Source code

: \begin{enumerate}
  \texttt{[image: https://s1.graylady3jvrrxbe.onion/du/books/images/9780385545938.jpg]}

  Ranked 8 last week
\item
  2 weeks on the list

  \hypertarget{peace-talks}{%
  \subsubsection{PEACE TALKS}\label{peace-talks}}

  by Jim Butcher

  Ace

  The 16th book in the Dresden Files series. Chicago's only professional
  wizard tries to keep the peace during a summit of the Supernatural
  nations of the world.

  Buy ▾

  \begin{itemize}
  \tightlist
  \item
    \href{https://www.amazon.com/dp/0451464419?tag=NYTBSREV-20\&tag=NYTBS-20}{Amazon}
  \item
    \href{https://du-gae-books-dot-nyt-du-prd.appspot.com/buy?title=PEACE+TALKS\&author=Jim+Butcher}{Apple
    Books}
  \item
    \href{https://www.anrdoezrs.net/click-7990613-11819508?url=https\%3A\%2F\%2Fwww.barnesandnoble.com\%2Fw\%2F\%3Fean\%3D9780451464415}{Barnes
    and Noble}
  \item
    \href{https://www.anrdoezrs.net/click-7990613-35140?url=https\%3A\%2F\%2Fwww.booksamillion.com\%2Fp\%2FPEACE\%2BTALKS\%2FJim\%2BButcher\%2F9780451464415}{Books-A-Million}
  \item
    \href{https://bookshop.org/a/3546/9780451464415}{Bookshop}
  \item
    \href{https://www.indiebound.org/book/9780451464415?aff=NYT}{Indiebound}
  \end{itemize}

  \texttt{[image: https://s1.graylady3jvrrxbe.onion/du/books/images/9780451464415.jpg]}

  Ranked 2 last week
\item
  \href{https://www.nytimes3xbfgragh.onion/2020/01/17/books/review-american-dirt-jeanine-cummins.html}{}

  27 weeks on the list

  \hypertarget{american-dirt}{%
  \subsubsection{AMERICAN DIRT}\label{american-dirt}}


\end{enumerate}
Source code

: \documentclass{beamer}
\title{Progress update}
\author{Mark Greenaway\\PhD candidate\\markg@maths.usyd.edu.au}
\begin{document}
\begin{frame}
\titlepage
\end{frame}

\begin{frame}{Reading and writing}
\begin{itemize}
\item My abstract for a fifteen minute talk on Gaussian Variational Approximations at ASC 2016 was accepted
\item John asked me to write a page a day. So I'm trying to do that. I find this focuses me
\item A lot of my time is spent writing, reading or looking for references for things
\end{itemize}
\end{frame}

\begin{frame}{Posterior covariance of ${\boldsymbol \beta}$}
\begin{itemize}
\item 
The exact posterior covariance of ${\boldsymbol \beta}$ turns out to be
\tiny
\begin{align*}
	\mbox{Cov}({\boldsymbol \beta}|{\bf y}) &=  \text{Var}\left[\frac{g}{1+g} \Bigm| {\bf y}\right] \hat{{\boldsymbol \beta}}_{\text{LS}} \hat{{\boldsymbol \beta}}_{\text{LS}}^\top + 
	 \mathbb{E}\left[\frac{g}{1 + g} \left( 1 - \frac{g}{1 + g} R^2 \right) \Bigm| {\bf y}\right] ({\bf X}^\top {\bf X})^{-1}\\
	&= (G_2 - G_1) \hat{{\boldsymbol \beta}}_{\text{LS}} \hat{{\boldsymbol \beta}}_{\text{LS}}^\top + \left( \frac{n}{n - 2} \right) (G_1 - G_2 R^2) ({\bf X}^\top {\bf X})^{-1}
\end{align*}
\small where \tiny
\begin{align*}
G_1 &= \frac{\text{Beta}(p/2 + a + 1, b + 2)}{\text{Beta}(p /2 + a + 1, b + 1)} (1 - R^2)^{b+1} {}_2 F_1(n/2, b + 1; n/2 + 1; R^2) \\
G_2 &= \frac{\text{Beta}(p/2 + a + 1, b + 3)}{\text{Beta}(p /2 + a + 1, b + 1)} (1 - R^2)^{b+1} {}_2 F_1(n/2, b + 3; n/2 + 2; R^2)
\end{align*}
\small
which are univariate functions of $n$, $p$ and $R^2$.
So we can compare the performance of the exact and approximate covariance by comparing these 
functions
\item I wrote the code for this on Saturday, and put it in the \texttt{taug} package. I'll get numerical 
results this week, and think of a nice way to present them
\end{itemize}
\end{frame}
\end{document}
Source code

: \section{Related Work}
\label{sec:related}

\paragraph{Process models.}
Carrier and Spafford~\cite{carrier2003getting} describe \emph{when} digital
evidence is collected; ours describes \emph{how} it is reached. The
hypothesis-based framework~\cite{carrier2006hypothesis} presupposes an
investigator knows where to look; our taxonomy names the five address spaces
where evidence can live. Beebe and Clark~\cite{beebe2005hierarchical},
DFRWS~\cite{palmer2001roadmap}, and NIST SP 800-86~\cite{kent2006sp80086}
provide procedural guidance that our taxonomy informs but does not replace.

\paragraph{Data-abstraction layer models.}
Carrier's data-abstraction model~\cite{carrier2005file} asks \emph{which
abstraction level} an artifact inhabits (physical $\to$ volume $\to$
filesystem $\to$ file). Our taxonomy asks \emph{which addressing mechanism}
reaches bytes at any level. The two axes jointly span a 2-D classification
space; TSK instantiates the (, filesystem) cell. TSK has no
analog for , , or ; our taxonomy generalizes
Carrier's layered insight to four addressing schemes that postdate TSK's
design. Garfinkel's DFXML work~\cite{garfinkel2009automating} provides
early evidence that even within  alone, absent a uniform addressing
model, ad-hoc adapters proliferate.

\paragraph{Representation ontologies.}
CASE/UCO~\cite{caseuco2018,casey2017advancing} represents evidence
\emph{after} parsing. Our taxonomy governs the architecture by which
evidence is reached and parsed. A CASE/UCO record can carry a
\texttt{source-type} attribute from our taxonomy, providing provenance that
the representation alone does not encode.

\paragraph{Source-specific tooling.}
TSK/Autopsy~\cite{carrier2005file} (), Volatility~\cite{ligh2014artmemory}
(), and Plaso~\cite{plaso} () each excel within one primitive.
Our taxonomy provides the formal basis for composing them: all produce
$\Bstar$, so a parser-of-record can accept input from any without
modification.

========

# [Task objective]
Reproduce all of the data above, exactly and without omission.

# [Solution to this exercise]
Source code

: \begin{enumerate}
  \texttt{[image: https://s1.graylady3jvrrxbe.onion/du/books/images/9780385545938.jpg]}

  Ranked 8 last week
\item
  2 weeks on the list

  \hypertarget{peace-talks}{%
  \subsubsection{PEACE TALKS}\label{peace-talks}}

  by Jim Butcher

  Ace

  The 16th book in the Dresden Files series. Chicago's only professional
  wizard tries to keep the peace during a summit of the Supernatural
  nations of the world.

  Buy ▾

  \begin{itemize}
  \tightlist
  \item
    \href{https://www.amazon.com/dp/0451464419?tag=NYTBSREV-20\&tag=NYTBS-20}{Amazon}
  \item
    \href{https://du-gae-books-dot-nyt-du-prd.appspot.com/buy?title=PEACE+TALKS\&author=Jim+Butcher}{Apple
    Books}
  \item
    \href{https://www.anrdoezrs.net/click-7990613-11819508?url=https\%3A\%2F\%2Fwww.barnesandnoble.com\%2Fw\%2F\%3Fean\%3D9780451464415}{Barnes
    and Noble}
  \item
    \href{https://www.anrdoezrs.net/click-7990613-35140?url=https\%3A\%2F\%2Fwww.booksamillion.com\%2Fp\%2FPEACE\%2BTALKS\%2FJim\%2BButcher\%2F9780451464415}{Books-A-Million}
  \item
    \href{https://bookshop.org/a/3546/9780451464415}{Bookshop}
  \item
    \href{https://www.indiebound.org/book/9780451464415?aff=NYT}{Indiebound}
  \end{itemize}

  \texttt{[image: https://s1.graylady3jvrrxbe.onion/du/books/images/9780451464415.jpg]}

  Ranked 2 last week
\item
  \href{https://www.nytimes3xbfgragh.onion/2020/01/17/books/review-american-dirt-jeanine-cummins.html}{}

  27 weeks on the list

  \hypertarget{american-dirt}{%
  \subsubsection{AMERICAN DIRT}\label{american-dirt}}


\end{enumerate}
Source code

: \documentclass{beamer}
\title{Progress update}
\author{Mark Greenaway\\PhD candidate\\markg@maths.usyd.edu.au}
\begin{document}
\begin{frame}
\titlepage
\end{frame}

\begin{frame}{Reading and writing}
\begin{itemize}
\item My abstract for a fifteen minute talk on Gaussian Variational Approximations at ASC 2016 was accepted
\item John asked me to write a page a day. So I'm trying to do that. I find this focuses me
\item A lot of my time is spent writing, reading or looking for references for things
\end{itemize}
\end{frame}

\begin{frame}{Posterior covariance of ${\boldsymbol \beta}$}
\begin{itemize}
\item 
The exact posterior covariance of ${\boldsymbol \beta}$ turns out to be
\tiny
\begin{align*}
	\mbox{Cov}({\boldsymbol \beta}|{\bf y}) &=  \text{Var}\left[\frac{g}{1+g} \Bigm| {\bf y}\right] \hat{{\boldsymbol \beta}}_{\text{LS}} \hat{{\boldsymbol \beta}}_{\text{LS}}^\top + 
	 \mathbb{E}\left[\frac{g}{1 + g} \left( 1 - \frac{g}{1 + g} R^2 \right) \Bigm| {\bf y}\right] ({\bf X}^\top {\bf X})^{-1}\\
	&= (G_2 - G_1) \hat{{\boldsymbol \beta}}_{\text{LS}} \hat{{\boldsymbol \beta}}_{\text{LS}}^\top + \left( \frac{n}{n - 2} \right) (G_1 - G_2 R^2) ({\bf X}^\top {\bf X})^{-1}
\end{align*}
\small where \tiny
\begin{align*}
G_1 &= \frac{\text{Beta}(p/2 + a + 1, b + 2)}{\text{Beta}(p /2 + a + 1, b + 1)} (1 - R^2)^{b+1} {}_2 F_1(n/2, b + 1; n/2 + 1; R^2) \\
G_2 &= \frac{\text{Beta}(p/2 + a + 1, b + 3)}{\text{Beta}(p /2 + a + 1, b + 1)} (1 - R^2)^{b+1} {}_2 F_1(n/2, b + 3; n/2 + 2; R^2)
\end{align*}
\small
which are univariate functions of $n$, $p$ and $R^2$.
So we can compare the performance of the exact and approximate covariance by comparing these 
functions
\item I wrote the code for this on Saturday, and put it in the \texttt{taug} package. I'll get numerical 
results this week, and think of a nice way to present them
\end{itemize}
\end{frame}
\end{document}
Source code

: \section{Related Work}
\label{sec:related}

\paragraph{Process models.}
Carrier and Spafford~\cite{carrier2003getting} describe \emph{when} digital
evidence is collected; ours describes \emph{how} it is reached. The
hypothesis-based framework~\cite{carrier2006hypothesis} presupposes an
investigator knows where to look; our taxonomy names the five address spaces
where evidence can live. Beebe and Clark~\cite{beebe2005hierarchical},
DFRWS~\cite{palmer2001roadmap}, and NIST SP 800-86~\cite{kent2006sp80086}
provide procedural guidance that our taxonomy informs but does not replace.

\paragraph{Data-abstraction layer models.}
Carrier's data-abstraction model~\cite{carrier2005file} asks \emph{which
abstraction level} an artifact inhabits (physical $\to$ volume $\to$
filesystem $\to$ file). Our taxonomy asks \emph{which addressing mechanism}
reaches bytes at any level. The two axes jointly span a 2-D classification
space; TSK instantiates the (, filesystem) cell. TSK has no
analog for , , or ; our taxonomy generalizes
Carrier's layered insight to four addressing schemes that postdate TSK's
design. Garfinkel's DFXML work~\cite{garfinkel2009automating} provides
early evidence that even within  alone, absent a uniform addressing
model, ad-hoc adapters proliferate.

\paragraph{Representation ontologies.}
CASE/UCO~\cite{caseuco2018,casey2017advancing} represents evidence
\emph{after} parsing. Our taxonomy governs the architecture by which
evidence is reached and parsed. A CASE/UCO record can carry a
\texttt{source-type} attribute from our taxonomy, providing provenance that
the representation alone does not encode.

\paragraph{Source-specific tooling.}
TSK/Autopsy~\cite{carrier2005file} (), Volatility~\cite{ligh2014artmemory}
(), and Plaso~\cite{plaso} () each excel within one primitive.
Our taxonomy provides the formal basis for composing them: all produce
$\Bstar$, so a parser-of-record can accept input from any without
modification.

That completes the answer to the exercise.